▸ Exercise description
Where the string "malicious" occurs in a line of the entries below, copy that line.
Available data section start
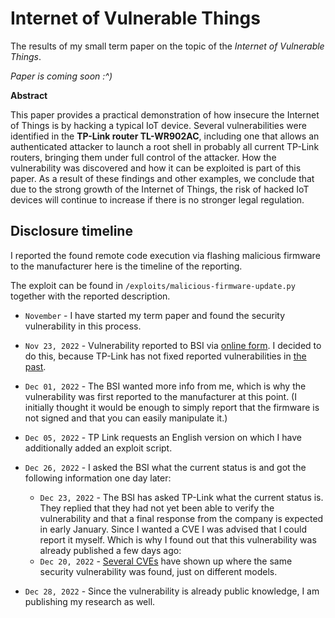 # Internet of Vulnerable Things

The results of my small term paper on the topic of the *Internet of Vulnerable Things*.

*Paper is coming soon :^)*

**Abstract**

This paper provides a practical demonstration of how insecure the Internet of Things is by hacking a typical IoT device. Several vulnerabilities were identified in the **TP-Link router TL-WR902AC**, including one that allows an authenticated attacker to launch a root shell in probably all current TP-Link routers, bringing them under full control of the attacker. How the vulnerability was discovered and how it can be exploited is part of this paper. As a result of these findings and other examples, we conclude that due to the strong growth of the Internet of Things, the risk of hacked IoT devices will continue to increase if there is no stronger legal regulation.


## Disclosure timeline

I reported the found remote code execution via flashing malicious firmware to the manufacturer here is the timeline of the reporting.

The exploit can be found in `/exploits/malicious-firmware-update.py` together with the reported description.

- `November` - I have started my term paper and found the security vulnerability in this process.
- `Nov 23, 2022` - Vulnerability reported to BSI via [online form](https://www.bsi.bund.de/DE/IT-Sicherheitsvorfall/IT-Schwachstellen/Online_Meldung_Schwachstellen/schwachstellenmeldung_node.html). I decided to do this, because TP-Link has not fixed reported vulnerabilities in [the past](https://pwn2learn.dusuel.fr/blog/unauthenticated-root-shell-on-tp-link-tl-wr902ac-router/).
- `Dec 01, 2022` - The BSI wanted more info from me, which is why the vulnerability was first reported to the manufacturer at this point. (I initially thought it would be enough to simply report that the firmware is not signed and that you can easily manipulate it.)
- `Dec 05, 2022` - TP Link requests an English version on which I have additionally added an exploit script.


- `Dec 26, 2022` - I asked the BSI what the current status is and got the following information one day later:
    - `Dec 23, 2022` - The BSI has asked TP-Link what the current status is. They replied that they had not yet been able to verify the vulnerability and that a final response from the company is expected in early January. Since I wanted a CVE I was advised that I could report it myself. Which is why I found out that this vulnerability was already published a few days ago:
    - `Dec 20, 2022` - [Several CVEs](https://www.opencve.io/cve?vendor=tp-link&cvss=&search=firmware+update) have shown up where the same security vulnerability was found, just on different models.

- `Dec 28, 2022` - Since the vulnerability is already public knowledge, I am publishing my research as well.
Available data section end
Available data section start
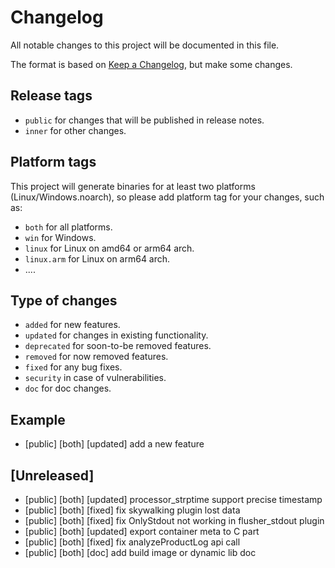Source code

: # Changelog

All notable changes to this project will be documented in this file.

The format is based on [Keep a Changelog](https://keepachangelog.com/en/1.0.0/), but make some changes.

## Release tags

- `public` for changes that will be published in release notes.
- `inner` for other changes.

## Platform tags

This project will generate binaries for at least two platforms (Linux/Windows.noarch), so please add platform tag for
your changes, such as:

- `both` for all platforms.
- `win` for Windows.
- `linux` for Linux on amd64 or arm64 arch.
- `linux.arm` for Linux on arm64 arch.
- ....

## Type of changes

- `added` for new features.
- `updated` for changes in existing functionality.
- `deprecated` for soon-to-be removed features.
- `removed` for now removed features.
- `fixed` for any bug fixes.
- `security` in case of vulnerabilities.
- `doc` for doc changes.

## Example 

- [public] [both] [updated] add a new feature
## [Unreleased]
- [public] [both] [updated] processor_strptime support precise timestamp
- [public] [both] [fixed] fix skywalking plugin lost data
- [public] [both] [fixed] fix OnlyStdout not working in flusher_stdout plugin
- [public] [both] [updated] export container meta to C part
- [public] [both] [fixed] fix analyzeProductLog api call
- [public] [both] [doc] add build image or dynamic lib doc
Available data section end
Available data section start
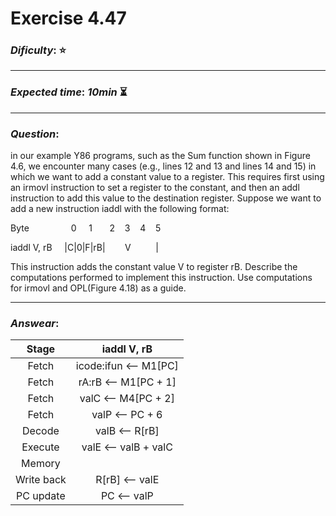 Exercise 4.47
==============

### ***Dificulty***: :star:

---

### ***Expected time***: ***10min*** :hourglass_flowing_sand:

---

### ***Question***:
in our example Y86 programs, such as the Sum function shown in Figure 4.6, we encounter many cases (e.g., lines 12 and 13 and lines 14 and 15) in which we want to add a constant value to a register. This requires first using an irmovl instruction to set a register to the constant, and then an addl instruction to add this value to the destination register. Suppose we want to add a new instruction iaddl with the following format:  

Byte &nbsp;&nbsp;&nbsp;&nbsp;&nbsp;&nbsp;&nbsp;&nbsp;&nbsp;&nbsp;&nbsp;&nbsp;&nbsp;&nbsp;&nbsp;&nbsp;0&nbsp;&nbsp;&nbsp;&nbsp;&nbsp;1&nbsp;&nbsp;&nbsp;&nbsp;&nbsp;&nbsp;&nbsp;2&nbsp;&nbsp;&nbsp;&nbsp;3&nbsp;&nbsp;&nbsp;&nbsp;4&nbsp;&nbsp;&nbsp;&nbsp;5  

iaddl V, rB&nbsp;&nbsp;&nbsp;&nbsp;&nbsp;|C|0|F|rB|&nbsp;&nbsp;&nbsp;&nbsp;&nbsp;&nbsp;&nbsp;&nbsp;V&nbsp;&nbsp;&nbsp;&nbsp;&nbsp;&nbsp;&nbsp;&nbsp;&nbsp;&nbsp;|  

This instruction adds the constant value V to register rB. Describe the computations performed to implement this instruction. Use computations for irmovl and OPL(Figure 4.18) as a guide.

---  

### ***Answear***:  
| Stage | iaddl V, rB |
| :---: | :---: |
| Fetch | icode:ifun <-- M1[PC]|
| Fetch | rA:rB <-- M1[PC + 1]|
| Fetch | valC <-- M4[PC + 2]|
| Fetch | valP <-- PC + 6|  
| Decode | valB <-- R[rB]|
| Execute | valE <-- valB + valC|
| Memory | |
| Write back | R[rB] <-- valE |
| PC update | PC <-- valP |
Available data section end
▸ Result of this task
I reported the found remote code execution via flashing malicious firmware to the manufacturer here is the timeline of the reporting.
The exploit can be found in `/exploits/malicious-firmware-update.py` together with the reported description.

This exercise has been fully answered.